Is it Time to Change?


Amanda Huffman, Staff Writer

Also known as Daylight savings, Time changes have been active since 1918. Due to its unpopularity, it was discontinued in some states. Later, on February 9, 1942, President Franklin Roosevelt re enforced it as an act to preserve fuel during World War II, yet it still wasn’t completely mandatory. Finally, on January 4, 1974, President Nixon “signed into law the Emergency Daylight Saving Time Energy Conservation Act of 1973” ( in “Daylight Saving Time”). Recently, California asked for votes to help them decide whether or not they would discontinue it. “States like Arizona, Puerto Rico, and Hawaii all had abandoned the law” writes Jamie Ducharme in “The Reason Some States Don’t Observe Daylight Saving Time”  (TIME). Prop. 7 from the Legislation of California found that most CA citizens wanted to remove it. Awaiting Congress’s vote, it is still unsure if Daylight Savings will be stopped.

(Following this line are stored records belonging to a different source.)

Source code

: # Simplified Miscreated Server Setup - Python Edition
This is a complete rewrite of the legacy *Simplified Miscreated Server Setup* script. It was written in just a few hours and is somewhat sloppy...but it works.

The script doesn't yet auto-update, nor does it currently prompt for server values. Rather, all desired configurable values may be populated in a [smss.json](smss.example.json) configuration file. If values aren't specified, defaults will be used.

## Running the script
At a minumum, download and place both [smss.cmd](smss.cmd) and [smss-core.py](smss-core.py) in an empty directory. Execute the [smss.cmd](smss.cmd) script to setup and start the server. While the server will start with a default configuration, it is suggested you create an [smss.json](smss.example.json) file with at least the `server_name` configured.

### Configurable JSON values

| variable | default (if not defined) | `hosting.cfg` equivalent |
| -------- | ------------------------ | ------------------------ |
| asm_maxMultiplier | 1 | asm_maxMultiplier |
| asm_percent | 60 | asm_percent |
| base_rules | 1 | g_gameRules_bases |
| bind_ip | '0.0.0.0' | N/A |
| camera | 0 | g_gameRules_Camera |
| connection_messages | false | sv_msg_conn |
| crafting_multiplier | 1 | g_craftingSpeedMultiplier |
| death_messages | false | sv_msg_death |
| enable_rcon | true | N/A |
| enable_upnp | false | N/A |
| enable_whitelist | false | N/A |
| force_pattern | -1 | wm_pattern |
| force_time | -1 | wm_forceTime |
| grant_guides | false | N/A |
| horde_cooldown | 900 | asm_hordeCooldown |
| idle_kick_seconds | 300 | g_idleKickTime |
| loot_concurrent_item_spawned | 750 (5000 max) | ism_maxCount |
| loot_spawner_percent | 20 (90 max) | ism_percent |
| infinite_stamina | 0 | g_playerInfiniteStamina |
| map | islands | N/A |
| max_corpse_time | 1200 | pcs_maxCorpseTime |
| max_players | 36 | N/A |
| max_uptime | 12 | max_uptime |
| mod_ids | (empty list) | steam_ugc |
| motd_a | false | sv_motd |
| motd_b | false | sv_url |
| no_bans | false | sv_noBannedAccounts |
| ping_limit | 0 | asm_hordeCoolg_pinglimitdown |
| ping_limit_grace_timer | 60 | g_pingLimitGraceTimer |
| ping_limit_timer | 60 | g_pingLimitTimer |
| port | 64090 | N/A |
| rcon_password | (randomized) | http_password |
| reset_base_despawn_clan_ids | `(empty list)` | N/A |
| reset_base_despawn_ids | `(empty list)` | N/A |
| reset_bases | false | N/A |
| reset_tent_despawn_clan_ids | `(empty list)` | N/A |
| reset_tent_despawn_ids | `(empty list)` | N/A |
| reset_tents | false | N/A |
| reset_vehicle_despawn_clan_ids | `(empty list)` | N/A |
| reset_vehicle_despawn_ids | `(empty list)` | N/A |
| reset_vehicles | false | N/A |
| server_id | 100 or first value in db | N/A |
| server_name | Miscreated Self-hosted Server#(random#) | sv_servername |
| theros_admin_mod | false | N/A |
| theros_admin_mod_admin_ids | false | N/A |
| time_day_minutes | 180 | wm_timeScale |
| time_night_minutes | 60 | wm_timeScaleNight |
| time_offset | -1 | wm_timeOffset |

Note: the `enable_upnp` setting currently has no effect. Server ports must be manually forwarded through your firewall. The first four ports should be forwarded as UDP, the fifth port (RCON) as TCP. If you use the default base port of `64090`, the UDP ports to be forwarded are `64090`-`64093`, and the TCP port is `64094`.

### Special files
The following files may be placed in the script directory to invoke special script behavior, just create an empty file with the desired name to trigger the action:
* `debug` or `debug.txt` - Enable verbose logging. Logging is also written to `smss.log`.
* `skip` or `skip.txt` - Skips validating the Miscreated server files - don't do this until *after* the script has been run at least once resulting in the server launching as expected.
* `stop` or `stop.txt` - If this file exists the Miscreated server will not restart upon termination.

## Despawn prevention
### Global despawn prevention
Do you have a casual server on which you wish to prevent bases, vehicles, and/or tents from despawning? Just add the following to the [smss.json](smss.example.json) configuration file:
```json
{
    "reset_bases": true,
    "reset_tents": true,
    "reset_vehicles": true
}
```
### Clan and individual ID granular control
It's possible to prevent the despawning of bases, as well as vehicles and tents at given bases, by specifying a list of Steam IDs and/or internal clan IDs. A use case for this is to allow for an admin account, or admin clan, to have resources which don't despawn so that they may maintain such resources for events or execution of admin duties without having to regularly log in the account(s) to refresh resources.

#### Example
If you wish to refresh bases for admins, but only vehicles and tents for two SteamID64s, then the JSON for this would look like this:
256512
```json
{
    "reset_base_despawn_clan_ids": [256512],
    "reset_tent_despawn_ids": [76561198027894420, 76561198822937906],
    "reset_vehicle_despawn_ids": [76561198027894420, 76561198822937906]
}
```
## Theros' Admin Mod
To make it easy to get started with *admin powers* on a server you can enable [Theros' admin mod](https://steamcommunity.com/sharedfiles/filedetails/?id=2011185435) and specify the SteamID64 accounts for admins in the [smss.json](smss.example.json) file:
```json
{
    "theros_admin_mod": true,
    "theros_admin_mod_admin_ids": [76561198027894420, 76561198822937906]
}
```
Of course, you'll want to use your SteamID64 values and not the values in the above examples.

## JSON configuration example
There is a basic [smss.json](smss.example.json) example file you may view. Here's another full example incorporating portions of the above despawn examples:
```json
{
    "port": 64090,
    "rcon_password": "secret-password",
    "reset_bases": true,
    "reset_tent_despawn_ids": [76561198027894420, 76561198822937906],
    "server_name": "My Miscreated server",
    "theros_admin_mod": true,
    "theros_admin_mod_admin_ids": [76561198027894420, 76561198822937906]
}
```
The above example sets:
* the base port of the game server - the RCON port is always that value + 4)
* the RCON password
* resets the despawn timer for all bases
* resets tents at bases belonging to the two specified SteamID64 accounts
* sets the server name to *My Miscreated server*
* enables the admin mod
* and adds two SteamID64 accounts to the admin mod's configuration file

So what do Beckman Students think? When this question was put to the test, it was found that either most people hadn’t really developed an opinion on it, or they struggle with the fact that it removes sleep. “It never really interfered with my schedule or sleep, It doesn’t really bother me” says Freshman Gary Rivas. Many feel the same way, yet some also feel that Daylight savings means less sleep, and more work. A test by the Michigan State University found that “workers sustain more workplace injuries and injuries of greater severity” (Click to see full Report). Due to Time changes, the shift in sleep schedules has made people unhealthier, experiencing more heart attacks and fatigue. “With less sleep, I feel more emotional, making it harder to stay focused.” says Faith Lee, a Sophomore at Beckman. “I just wish it wouldn’t take away an hour of what I need most.”



Although most students were not allowed to vote for Prop. 7, They describe their opinion. “I would have voted yes (to discontinue it), unless I found out that it was important for others” says Faith. Daylight savings had constantly interfered with her sleep time, and she would like to see it go. “I remember hearing that it was made for farmers, but it’s no longer useful” she explains. Gary Rivas disagrees: “I would have voted no, I think it’s just helpful.” For years, it has been a way to manage times and save fuel. And for some, it still may be important for work. Freshman Daphne Stark agrees with both sides. “I like it when we get an extra hour of sleep, but not when it takes away one” she says. She explains that “I wouldn’t have voted at all. It is both equally good and bad, I couldn’t choose between having it and not having it.” For most, the opinion on keeping it or not was solely based on sleep.



Since 1974, it’s been part of our state. According to polls and opinions, the thoughts on it are split. Yet for now, it’s up to the government to decide if it’s time to change.